━━ Input data ━━

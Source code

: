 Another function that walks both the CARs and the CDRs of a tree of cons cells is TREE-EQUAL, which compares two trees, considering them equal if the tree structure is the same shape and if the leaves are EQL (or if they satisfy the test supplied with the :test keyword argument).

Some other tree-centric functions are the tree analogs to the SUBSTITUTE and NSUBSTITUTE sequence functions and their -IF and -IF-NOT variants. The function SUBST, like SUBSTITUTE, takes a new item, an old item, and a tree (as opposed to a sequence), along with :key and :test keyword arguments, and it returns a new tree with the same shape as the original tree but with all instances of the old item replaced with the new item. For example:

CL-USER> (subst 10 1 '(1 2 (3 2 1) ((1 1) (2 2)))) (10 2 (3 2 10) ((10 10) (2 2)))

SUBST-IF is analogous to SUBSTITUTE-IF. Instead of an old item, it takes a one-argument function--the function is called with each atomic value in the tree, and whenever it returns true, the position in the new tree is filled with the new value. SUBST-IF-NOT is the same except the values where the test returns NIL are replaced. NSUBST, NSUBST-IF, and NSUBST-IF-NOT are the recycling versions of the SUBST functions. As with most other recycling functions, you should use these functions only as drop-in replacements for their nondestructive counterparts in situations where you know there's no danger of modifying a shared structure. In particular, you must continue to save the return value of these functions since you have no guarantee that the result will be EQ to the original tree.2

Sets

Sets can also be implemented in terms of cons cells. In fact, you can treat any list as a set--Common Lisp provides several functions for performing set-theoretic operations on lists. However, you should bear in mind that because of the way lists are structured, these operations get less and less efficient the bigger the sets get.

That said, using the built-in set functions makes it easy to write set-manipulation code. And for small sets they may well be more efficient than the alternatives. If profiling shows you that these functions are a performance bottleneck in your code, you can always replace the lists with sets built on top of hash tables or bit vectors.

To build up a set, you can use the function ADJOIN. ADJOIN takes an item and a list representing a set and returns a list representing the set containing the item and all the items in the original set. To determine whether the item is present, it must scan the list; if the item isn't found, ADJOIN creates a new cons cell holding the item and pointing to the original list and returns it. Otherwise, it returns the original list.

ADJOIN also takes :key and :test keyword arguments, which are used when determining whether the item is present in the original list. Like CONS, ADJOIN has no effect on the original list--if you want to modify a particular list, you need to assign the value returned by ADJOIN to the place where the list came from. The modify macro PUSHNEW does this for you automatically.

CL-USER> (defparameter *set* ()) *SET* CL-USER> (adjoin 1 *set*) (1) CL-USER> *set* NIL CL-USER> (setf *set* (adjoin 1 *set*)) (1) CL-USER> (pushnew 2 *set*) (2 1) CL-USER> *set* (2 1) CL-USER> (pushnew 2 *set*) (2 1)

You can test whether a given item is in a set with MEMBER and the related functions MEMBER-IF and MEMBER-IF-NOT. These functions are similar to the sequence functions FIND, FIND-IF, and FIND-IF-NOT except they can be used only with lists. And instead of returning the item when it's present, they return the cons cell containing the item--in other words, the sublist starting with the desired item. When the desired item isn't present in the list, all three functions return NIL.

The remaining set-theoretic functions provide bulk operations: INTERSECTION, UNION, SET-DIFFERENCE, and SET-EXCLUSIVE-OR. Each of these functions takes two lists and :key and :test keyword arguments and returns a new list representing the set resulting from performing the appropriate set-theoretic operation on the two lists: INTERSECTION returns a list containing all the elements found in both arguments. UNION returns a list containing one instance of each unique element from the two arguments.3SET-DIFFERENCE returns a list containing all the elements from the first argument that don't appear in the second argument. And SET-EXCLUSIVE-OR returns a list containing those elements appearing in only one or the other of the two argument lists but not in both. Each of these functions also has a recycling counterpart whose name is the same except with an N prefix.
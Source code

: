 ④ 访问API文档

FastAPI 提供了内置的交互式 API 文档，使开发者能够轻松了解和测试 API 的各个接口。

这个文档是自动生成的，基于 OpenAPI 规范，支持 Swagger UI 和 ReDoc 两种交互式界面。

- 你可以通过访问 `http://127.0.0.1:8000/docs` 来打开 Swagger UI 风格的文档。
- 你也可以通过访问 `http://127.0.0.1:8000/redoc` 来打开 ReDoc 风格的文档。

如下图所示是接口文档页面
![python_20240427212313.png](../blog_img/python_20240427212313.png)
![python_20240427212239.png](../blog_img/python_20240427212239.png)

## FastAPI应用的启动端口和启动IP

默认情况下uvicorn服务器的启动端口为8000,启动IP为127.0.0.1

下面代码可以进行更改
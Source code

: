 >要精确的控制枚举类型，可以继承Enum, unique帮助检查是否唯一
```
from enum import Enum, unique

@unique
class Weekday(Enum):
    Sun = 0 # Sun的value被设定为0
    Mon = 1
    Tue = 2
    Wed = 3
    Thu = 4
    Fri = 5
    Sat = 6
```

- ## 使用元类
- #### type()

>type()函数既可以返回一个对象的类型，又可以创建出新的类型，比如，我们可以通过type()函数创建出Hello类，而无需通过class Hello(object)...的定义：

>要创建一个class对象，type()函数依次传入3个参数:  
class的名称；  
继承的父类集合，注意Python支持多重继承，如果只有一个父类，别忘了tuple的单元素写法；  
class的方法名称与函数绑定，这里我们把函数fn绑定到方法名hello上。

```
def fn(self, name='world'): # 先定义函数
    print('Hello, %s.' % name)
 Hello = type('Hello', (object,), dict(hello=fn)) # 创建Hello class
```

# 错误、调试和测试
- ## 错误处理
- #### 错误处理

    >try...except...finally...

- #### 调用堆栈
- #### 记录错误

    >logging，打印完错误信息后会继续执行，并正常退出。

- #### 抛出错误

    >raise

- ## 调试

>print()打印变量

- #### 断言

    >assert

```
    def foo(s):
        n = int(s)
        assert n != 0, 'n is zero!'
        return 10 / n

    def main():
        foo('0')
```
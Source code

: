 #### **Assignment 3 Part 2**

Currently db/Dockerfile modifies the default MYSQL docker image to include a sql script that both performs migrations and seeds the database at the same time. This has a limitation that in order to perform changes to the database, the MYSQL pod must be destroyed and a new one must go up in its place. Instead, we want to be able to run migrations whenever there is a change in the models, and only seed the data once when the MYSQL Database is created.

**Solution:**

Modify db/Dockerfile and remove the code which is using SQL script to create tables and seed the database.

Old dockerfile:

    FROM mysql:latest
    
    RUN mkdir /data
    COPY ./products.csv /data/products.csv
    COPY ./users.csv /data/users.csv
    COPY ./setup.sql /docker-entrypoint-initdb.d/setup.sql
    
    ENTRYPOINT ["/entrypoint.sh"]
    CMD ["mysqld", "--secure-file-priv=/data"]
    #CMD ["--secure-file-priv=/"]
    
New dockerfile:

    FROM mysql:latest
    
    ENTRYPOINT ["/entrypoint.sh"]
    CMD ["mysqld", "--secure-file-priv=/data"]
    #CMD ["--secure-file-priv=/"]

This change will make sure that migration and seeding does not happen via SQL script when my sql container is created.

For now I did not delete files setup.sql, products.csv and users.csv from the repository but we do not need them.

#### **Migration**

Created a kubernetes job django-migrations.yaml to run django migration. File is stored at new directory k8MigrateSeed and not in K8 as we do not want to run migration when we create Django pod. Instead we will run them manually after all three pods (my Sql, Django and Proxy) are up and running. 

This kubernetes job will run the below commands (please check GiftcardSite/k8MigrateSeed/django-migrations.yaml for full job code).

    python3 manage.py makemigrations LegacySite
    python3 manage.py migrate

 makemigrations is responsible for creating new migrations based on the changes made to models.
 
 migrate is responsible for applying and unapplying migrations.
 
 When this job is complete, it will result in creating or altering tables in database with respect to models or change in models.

━━━

_Work to complete_.
Transcribe exactly, and only, the lines from the one holding "migrate is responsible" through the final line of the listing.

_Answer box_.
 migrate is responsible for applying and unapplying migrations.
 
 When this job is complete, it will result in creating or altering tables in database with respect to models or change in models.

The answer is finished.